Has the love you once felt for your partner been eroded by the destructive presence of resentment in your relationship?
You’re not alone.
Resentment is one of the most common challenges facing couples.
It often festers quietly in the background, making itself felt in snarky comments, emotional withdrawal, and general friction between partners.
If you resent your partner and they resent you (which, let’s face it, they probably will if your relationship is in a dark place), what can you do to heal the rifts between you before they turn into chasms?
That’s what we’ll explore in this article.
But, first, a definition.
What is resentment?
Resentment is the ill feeling you have toward someone when you deem them to have treated you unfairly.
It’s not quite the same as getting angry or upset when someone truly treats you poorly.
It is more a perceived wrong related to another person’s actions, words, or even their beliefs about something.
Resentment has layers of complexity that build up over time.
Something someone does may initially annoy you, but you don’t resent them for it straight away.

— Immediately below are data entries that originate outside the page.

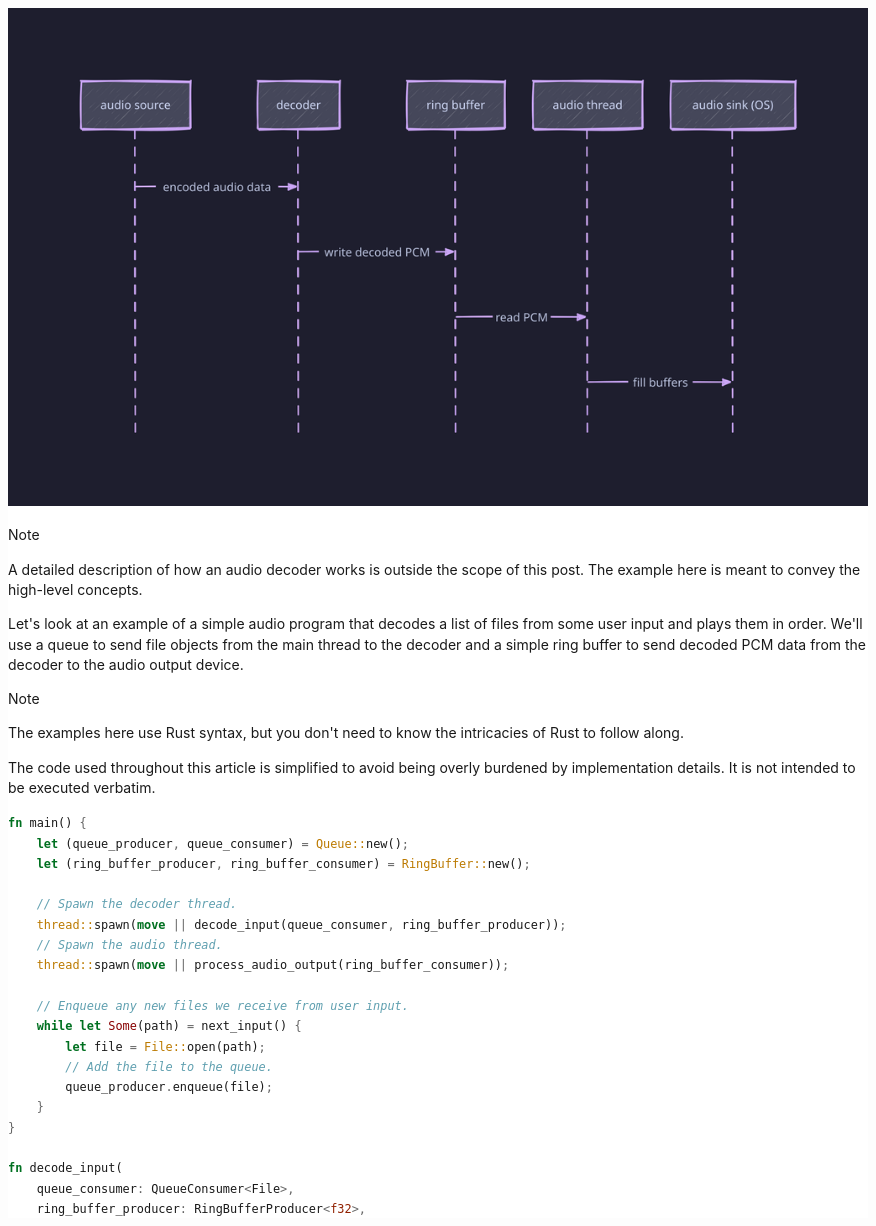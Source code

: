 ![audio program diagram](../../assets/audio.svg)

> [!NOTE]
> A detailed description of how an audio decoder works is outside the scope of
> this post. The example here is meant to convey the high-level concepts.

Let's look at an example of a simple audio program that decodes a list of files
from some user input and plays them in order. We'll use a queue to send file
objects from the main thread to the decoder and a simple ring buffer to send
decoded PCM data from the decoder to the audio output device.

> [!NOTE]
> The examples here use Rust syntax, but you don't need to know the intricacies
> of Rust to follow along.
>
> The code used throughout this article is simplified to avoid being overly
> burdened by implementation details. It is not intended to be executed
> verbatim.

```rust
fn main() {
    let (queue_producer, queue_consumer) = Queue::new();
    let (ring_buffer_producer, ring_buffer_consumer) = RingBuffer::new();

    // Spawn the decoder thread.
    thread::spawn(move || decode_input(queue_consumer, ring_buffer_producer));
    // Spawn the audio thread.
    thread::spawn(move || process_audio_output(ring_buffer_consumer));

    // Enqueue any new files we receive from user input.
    while let Some(path) = next_input() {
        let file = File::open(path);
        // Add the file to the queue.
        queue_producer.enqueue(file);
    }
}

fn decode_input(
    queue_consumer: QueueConsumer<File>,
    ring_buffer_producer: RingBufferProducer<f32>,
```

Yet, over time, repeated instances of the same thing, along with annoyance from other things, compounds into the resentment you feel today.
What causes resentment in a relationship?
Sometimes, it’s just that your partner does something differently to you and doesn’t feel the need to change their ways – and so you resent them for it.
Sometimes it’s just that you don’t feel listened to or that your partner isn’t taking your problems or concerns seriously.
Resentment can even be due to a regret you have that you deem to have been caused by your partner – e.g. moving to a new city so that they could accept a new job, or NOT having another child because your partner doesn’t want to.
It can occur amongst parents where a stay-at-home mom/dad doesn’t feel valued or appreciated for all the things that she/he does.
It can grow in relationships where the man expects the woman to take on the gender-stereotypical roles of cook, cleaner, etc.
Often, resentment comes down to a lack balance, both practical and emotional. You feel as though duties and responsibilities are not being shared equally. Or you believe you provide more emotional support to your partner than they do to you.
What does resentment do to relationships?
Although resentment is a distinct emotion to anger, it often manifests itself as anger in your action toward and treatment of your partner.
When you perceive unfairness or believe that your partner has acted in a way that you deem unsatisfactory, you lash out at them.
Unfortunately, your partner is, in turn, likely to resent you for this. They will no doubt see things differently and your attack on them is a reason for them to then feel unfairly treated.
And so a tit-for-tat approach to conflict emerges as each of you feels aggrieved at the position the other is taking.
A common consequence of this is the emotional withdrawal of both partners in an act of stubbornness and relationship self-sabotage.
Neither is willing to be the first to show true loving tenderness toward the other or apologize for fear that it represents the acceptance of blame.
And the longer this goes on, the more intense the resentment becomes.
So how do you go about addressing the resentment you both feel in order to save your relationship?
Here are some steps you can both take.
1. Ask whether your expectations of your partner are realistic.
Nobody is perfect. Not your partner. Not you.
Certainly, there is no such thing as the perfect boyfriend, girlfriend, husband, or wife.
You may want them to be everything you had ever hoped and dreamed of, but they are only human.
Are you simply expecting too much of them?
Is your resentment of them based, in part, upon their failure to live up to the vision you have of what a great partner should be?
Perhaps they do not make the kinds of romantic gestures you need to feel loved.
Or they are unable to do all of the things you ask them to do because they don’t have time or don’t know how.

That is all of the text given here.